Now Playing: TINY FURNITURE and SAY ANYTHING, plus Stephen King, the first-ever NC-17 and more
Ever feel that twinge of nostalgia for those glory days of high school and college? Well, you may have forgotten the aimlessness and angst of post-graduation – but don’t worry, we’ve got two films to remind you of it this week. Also on tap, a sexy (but literary!) romp through Paris, one of the best Stephen King film adaptations ever, and Alan Cumming and Jennifer Jason-Leigh at each other’s throats.
MOVIES WE LOVE LUST
Spend Sunday Nights with a film that reminds you why you love the movies.
Closing out that fleeting period genre known as the 1980′s teen romance (and fittingly set partly after high school graduation), SAY ANYTHING captured the best of films like SIXTEEN CANDLES, PRETTY IN PINK and SOME KIND OF WONDERFUL while flatly declaring that it was time to grow up. It also cemented John Cusack’s status as a heartthrob for the ladies and a hero to underachieving young guys (oops, “men”). Cameron Crowe had previously written FAST TIMES AT RIDGEMONT HIGH, now considered something of a classic in its own right for its originally unrecognized complexity, and SAY ANYTHING marked his directorial debut.
ROBERT REDFORD PRESENTS
An insightful introduction into a diverse array of thought provoking films brought to you by the man who made it all possible… Mr. Robert Redford presents…
Working as a counterpart to SAY ANYTHING, Lena Dunham’s award-winning feature about that lost period just after college graduation makes it clear that there’s still one more level left to conquer before throwing yourself head-first into this thing we call “real life”. She not only directs but also stars as Aura, a recent grad with a degree in film theory who’s forced to return home and work in a restaurant while she figures out her future. (Hey, she can always apply for a job at Sundance Channel.)
Every week, watch a different award winning film from festivals around the globe. A series of contemporary hits and timeless masterpieces.

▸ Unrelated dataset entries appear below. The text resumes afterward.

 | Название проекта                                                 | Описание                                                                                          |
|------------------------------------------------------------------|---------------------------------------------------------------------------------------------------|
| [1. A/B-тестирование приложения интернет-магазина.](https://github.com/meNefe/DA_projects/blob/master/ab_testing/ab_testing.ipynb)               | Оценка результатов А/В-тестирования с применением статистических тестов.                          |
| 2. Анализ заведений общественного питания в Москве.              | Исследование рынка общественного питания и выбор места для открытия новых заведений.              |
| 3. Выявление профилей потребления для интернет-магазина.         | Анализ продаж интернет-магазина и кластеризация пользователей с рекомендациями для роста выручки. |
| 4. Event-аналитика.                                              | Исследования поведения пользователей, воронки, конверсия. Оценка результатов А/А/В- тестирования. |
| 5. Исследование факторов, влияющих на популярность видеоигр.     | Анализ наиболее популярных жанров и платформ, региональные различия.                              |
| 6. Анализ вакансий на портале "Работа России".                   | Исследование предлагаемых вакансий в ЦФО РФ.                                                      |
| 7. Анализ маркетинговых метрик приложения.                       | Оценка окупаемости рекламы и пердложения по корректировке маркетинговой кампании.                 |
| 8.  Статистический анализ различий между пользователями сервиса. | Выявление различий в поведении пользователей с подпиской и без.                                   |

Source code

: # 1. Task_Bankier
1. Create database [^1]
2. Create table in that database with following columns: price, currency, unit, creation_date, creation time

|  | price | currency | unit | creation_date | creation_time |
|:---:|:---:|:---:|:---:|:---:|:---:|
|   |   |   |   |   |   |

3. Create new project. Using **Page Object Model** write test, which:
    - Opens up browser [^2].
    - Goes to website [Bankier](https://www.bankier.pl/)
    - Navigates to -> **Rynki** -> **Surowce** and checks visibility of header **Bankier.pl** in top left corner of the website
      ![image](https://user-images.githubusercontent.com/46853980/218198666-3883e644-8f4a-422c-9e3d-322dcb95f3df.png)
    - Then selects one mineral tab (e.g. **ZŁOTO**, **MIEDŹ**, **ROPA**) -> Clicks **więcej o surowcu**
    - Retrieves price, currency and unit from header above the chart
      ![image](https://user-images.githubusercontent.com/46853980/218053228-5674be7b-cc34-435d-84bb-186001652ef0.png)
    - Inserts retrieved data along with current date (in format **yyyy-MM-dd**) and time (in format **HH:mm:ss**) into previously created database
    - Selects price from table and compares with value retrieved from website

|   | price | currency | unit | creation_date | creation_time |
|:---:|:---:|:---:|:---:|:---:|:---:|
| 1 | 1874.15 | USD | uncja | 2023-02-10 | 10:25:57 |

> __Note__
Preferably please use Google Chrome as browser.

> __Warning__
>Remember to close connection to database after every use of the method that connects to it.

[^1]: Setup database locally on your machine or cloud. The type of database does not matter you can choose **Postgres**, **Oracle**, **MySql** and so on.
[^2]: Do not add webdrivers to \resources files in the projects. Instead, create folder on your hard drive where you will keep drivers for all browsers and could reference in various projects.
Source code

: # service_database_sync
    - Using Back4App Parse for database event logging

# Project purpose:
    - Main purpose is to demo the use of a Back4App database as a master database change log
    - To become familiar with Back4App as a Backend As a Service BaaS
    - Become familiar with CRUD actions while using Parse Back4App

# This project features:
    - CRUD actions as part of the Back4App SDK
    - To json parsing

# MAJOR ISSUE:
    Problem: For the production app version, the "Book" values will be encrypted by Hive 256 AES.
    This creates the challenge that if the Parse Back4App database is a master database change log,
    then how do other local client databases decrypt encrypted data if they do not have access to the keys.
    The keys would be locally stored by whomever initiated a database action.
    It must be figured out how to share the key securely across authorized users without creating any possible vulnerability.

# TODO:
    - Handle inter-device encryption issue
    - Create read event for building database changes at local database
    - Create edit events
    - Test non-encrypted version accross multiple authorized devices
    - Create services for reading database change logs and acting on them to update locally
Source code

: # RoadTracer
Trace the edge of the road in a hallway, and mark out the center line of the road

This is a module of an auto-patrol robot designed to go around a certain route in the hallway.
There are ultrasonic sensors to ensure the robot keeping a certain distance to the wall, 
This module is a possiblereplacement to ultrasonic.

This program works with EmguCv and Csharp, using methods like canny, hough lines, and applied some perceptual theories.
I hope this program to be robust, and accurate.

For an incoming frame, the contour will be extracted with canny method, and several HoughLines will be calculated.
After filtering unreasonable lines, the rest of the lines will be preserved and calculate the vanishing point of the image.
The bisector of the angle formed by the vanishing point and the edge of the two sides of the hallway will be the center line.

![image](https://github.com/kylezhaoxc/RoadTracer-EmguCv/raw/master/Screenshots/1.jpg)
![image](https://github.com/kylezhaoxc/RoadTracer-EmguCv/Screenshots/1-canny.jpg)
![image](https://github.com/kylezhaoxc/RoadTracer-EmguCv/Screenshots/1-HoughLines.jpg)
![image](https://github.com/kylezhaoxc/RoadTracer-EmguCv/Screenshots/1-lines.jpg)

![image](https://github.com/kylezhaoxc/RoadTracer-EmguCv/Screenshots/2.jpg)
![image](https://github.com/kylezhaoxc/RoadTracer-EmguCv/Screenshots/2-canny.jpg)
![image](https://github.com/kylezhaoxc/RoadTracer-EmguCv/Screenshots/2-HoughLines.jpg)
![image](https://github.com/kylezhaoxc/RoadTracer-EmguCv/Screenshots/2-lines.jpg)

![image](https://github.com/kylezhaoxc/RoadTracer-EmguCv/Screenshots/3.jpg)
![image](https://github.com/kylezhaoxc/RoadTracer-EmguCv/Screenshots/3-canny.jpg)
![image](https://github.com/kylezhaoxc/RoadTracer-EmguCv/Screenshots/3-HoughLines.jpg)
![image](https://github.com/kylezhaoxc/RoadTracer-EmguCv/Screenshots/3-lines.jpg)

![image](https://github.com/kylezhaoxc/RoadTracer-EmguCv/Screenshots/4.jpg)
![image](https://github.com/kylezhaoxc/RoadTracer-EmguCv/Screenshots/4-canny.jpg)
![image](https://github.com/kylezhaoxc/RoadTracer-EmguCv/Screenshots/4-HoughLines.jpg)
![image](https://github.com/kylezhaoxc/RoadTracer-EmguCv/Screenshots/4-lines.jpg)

Jennifer Jason-Leigh and Alan Cumming crafted this dramedy about a creative couple trying to reconcile despite tensions caused by their intertwining occupations (he’s about to direct a film based on her; she’s an actress he decided not to cast in the role). Taking place over one night, the film introduces characters as party guests, cluing the audience in through dialogue to the rich relationships at work – relationships that are slowly but violently pulled apart as the evening wears on and the drugs and alcohol begin to cloud the guests’ judgment.
Turn off the lights and lock the front door every Thursday at 10p as Sundance Channel brings you a unique thriller from genres across the board.
Stephen King adaptations can sometimes be hit or miss, but THE DEAD ZONE was clearly the former. A thoroughly creepy Christopher Walken leads a great cast as John Smith, a man who becomes cursed with the ability to see into other peoples’ lives – including their futures – after awakening from a coma. Just touch his hand and he’ll go all FINAL DESTINATION on you. Unfortunately for Johnny, these visions aren’t of the mundane but rather act as a warning for some future cataclysmic event, culminating when Johnny meets a young presidential candidate and sees a future apocalypse. Is Johnny really seeing the future, or is he just a nut? Tom Skerrit and Martin Sheen co-star.
A night of uncut, uncensored, boundary-pushing fare sure to earn its TV-MA.
The first film ever to receive an NC-17 rating tells the sexxxy story of Henry Miller, his wife June and Anais Nin, a bored and also-married Parisian woman who edges in on both Henry and June (separately) after they move to the city. As liberal yet tortured in their own relationship as they are, Henry & June end up having their own individual affairs with Nin, creating a love triangle that threatens the stability of everybody’s relationship with everybody else. Can’t we all just get along? Fred Ward, Uma Thurman and Maria de Medeiros star.